Akademik Veri Yönetim Sistemi
Tezin Türü: Doktora
Tezin Yürütüldüğü Kurum: Orta Doğu Teknik Üniversitesi, Fen Edebiyat Fakültesi, Biyolojik Bilimler Bölümü, Türkiye
Tezin Onay Tarihi: 2007
Öğrenci: İREM KARAMOLLAOĞLU
Danışman: HÜSEYİN AVNİ ÖKTEM
Özet:A great effort has been recently devoted to the development of new devices for the detection of specific sequences of DNA, due to increasing need of label - free, fast, cheap, and miniaturized analytical systems able to detect target sequences for screening purposes, especially in food industry for genetically modified organisms (GMOs). In this study, development of a QCM - based DNA biosensor for the detection of the hybridisation of CaMV 35S promoter sequence (P35S) was investigated. Attention was focused on the choice of the coating chemistry that could be used for the immobilisation of probe sequences on the gold surface of the quartz crystal. Two immobilisation procedures were tested and compared considering the amount of the immobilised probe, the extent of the hybridisation reaction, the possibility of regeneration and the absence of non - specific adsorption. The two coating methods were based on the use of self - assembled monolayers. One of them employed the interaction between the thiol and gold for the immobilisation of a thiolated P35S probe, while the other employed formation of functionalised aldehyde groups by ethylenediamine plasma polymerization on the gold surface for the immobilisation of amined P35S probes through gluteraldehyde activation.

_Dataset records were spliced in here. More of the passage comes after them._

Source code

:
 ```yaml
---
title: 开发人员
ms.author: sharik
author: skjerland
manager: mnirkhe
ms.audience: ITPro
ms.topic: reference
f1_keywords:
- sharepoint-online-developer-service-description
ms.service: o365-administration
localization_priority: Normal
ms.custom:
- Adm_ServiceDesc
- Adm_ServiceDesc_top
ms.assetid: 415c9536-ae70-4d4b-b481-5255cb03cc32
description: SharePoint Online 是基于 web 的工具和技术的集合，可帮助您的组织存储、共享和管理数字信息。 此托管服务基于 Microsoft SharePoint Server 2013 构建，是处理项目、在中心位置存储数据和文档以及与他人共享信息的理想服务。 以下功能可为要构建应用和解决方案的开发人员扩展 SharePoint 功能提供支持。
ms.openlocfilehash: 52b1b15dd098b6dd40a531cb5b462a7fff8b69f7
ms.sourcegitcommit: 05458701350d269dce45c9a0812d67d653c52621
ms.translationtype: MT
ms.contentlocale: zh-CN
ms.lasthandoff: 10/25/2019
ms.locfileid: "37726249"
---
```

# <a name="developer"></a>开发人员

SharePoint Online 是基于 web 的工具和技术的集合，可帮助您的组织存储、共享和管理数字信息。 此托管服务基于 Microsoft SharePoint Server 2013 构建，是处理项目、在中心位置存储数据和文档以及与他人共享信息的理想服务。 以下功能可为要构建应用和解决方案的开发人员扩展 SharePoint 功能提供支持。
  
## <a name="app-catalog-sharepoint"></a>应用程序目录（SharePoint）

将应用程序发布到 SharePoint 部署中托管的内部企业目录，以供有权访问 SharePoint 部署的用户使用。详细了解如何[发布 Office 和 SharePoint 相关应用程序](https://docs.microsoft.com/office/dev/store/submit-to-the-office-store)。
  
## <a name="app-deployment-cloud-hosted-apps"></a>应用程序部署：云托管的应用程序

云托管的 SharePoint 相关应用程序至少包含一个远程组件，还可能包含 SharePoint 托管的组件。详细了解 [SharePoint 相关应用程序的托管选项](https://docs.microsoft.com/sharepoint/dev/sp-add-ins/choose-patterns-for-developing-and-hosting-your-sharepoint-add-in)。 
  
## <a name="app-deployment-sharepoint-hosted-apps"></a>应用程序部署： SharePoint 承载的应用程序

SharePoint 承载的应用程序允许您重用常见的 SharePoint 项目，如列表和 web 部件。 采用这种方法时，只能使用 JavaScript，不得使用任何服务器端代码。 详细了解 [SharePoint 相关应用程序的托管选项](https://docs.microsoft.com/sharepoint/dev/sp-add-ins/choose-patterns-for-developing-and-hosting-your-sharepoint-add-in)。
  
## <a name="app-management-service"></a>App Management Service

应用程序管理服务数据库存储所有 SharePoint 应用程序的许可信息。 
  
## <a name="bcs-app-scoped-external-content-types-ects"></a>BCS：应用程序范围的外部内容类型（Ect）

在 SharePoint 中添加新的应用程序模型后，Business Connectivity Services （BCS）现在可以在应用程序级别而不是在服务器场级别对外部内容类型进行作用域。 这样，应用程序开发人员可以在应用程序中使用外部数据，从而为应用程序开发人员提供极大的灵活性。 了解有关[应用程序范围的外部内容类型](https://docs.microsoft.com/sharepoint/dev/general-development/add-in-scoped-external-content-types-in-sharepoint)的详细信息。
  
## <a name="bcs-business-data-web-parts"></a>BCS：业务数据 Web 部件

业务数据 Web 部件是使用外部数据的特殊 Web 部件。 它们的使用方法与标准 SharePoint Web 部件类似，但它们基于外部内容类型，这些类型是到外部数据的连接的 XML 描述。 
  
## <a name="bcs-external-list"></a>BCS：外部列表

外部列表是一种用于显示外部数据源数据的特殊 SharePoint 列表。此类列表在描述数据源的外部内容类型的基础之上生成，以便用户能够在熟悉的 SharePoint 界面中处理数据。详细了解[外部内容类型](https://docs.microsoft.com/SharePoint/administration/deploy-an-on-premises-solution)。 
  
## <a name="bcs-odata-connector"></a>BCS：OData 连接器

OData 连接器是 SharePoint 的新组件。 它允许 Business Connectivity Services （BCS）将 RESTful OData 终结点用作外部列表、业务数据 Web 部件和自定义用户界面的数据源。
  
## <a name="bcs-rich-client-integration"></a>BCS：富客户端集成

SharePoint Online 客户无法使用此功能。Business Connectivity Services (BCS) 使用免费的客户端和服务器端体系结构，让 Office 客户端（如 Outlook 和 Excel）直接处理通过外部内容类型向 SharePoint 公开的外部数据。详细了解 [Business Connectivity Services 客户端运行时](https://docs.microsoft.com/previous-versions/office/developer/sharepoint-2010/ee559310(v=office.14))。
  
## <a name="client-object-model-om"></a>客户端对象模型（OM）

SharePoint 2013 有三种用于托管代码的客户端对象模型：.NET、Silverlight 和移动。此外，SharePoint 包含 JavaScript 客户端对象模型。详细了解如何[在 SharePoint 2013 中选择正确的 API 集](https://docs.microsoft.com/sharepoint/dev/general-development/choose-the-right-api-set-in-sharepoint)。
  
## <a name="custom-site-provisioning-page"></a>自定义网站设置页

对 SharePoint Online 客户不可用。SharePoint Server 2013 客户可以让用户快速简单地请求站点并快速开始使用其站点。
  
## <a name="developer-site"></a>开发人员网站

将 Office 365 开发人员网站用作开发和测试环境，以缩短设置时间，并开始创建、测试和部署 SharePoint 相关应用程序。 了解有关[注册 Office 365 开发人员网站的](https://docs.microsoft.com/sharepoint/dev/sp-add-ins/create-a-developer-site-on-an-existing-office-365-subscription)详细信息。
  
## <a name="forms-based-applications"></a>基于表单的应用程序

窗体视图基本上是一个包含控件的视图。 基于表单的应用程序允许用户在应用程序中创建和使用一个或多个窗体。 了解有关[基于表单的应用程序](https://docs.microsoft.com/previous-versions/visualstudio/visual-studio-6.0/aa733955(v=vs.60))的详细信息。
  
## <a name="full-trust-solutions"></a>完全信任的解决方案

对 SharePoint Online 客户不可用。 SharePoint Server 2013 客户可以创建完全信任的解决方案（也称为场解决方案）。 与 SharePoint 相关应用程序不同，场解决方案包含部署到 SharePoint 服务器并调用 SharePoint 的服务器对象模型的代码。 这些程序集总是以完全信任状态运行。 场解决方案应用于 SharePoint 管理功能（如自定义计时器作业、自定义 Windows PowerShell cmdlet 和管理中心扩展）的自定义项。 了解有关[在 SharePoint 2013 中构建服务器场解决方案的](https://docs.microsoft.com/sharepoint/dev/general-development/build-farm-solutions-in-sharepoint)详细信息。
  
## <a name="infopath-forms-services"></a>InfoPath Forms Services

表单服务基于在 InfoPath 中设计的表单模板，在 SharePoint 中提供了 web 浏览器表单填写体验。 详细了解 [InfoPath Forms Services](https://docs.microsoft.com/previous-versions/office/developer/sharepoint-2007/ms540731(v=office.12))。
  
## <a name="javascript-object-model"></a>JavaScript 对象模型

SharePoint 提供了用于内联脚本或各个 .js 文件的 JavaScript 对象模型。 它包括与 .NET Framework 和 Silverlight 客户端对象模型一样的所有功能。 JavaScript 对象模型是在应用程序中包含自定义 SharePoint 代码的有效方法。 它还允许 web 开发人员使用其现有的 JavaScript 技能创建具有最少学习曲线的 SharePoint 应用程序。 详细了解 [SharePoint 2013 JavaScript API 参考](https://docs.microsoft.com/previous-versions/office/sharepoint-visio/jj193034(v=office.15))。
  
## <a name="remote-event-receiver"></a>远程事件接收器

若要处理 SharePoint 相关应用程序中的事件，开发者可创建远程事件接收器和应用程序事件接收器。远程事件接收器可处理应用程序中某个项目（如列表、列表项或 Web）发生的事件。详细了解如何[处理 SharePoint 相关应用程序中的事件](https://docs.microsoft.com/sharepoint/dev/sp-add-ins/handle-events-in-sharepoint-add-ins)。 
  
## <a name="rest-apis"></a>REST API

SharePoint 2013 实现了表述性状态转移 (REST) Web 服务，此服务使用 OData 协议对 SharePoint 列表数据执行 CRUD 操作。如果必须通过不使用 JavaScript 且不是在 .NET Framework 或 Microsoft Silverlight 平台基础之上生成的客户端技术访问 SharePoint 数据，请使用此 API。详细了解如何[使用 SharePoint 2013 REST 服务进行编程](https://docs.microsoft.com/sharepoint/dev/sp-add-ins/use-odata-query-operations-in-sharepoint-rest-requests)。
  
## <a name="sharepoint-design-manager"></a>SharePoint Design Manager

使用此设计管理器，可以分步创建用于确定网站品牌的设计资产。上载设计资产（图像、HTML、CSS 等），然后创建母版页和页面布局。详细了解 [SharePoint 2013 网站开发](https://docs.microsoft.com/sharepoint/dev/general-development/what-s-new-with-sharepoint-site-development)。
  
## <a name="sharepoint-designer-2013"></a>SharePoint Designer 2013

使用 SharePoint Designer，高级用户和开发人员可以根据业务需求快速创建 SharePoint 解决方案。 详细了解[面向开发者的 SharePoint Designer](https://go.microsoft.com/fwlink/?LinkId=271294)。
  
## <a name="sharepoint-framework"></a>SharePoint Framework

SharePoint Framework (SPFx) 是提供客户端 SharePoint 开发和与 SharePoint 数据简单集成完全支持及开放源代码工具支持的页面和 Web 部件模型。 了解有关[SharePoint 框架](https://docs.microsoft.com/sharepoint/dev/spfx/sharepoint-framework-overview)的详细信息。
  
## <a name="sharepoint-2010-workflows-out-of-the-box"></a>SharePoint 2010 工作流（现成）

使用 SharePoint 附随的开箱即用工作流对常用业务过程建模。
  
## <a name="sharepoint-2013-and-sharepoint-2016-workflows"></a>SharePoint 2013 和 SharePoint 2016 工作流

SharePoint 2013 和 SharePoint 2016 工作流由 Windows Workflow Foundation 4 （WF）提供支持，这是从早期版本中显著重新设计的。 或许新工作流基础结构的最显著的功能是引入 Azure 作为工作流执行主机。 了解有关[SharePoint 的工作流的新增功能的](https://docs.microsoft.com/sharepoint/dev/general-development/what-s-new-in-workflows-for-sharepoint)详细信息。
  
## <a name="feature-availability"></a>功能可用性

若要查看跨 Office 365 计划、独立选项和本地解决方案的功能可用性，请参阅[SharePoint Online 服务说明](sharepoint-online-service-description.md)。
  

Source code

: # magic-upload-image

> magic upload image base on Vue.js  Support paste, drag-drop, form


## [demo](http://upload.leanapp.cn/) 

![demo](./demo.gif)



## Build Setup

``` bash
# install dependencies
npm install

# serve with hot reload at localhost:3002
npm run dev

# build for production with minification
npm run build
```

Results indicated that immobilisation of a thiolated probe provides better immobilisation characteristic, higher sensitivity for the detection of the hybridisation reaction, absence of non - specific adsorption and a higher stability with respect to the regeneration step. The optimised immobilisation procedure for the thiolated probe was used for the detection of P35S sequence in PCR - amplified DNAs and in real samples of pflp - gene inserted tobacco plants that produce ferrodoxin like protein additionally. Fragmentation of the genomic DNAs were achieved by digestion with restriction endonucleases and sonication. The obtained results from the fragmented genomic DNAs demonstrated that it is possible to detect the target sequence directly in non-amplified genomic DNAs by using the developed QCM - based DNA biosensor system. The developed QCM-based DNA biosensor represented promising results for a real-time, label - free, direct detection of DNA samples for the screening of GMOs.